Given data:

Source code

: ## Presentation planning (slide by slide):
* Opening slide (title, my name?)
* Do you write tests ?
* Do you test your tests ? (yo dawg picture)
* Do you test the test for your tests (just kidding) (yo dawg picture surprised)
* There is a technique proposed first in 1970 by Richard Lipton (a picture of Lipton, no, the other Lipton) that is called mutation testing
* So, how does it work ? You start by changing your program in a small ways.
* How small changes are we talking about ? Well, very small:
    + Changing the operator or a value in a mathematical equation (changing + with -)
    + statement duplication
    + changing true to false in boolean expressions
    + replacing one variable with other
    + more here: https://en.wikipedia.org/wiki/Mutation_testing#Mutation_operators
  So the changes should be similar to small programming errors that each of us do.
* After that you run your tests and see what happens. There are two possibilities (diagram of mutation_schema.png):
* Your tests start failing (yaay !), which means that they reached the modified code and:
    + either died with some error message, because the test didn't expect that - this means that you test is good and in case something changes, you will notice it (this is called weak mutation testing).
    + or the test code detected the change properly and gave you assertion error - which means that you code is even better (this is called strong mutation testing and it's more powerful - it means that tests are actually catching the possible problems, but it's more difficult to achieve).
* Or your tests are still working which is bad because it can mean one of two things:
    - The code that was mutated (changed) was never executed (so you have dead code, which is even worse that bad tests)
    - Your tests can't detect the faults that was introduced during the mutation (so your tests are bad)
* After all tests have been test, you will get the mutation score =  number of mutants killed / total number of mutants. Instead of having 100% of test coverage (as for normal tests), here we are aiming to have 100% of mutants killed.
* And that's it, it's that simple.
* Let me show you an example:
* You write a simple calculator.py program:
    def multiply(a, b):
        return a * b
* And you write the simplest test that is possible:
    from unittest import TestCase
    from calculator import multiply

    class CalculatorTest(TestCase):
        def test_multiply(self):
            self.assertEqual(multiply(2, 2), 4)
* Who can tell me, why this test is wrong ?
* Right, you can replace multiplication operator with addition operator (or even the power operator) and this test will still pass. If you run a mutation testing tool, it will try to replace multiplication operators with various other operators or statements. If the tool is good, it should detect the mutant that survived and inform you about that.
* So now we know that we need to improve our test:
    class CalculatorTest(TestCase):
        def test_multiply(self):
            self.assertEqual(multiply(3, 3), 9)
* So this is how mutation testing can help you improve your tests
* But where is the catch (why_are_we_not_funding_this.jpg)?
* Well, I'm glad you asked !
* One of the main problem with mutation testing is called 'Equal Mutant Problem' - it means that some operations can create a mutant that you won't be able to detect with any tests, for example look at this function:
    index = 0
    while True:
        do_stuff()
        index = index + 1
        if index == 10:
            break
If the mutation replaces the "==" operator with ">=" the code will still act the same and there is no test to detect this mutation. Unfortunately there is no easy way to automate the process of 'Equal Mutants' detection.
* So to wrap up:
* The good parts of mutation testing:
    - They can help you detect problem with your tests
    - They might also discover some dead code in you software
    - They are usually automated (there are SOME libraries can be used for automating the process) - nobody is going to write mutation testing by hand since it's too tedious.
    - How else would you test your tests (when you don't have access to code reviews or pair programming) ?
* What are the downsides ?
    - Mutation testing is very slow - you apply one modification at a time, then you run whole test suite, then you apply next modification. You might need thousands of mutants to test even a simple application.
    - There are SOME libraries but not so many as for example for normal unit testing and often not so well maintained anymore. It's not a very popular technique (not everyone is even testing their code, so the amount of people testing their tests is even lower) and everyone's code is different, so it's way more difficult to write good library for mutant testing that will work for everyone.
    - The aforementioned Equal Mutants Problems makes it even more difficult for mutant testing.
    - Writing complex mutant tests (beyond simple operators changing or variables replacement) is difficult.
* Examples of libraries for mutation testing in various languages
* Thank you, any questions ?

Your instructions:
The word "need" appears in how many lines of the data? Answer with only the number.

Expected output:
2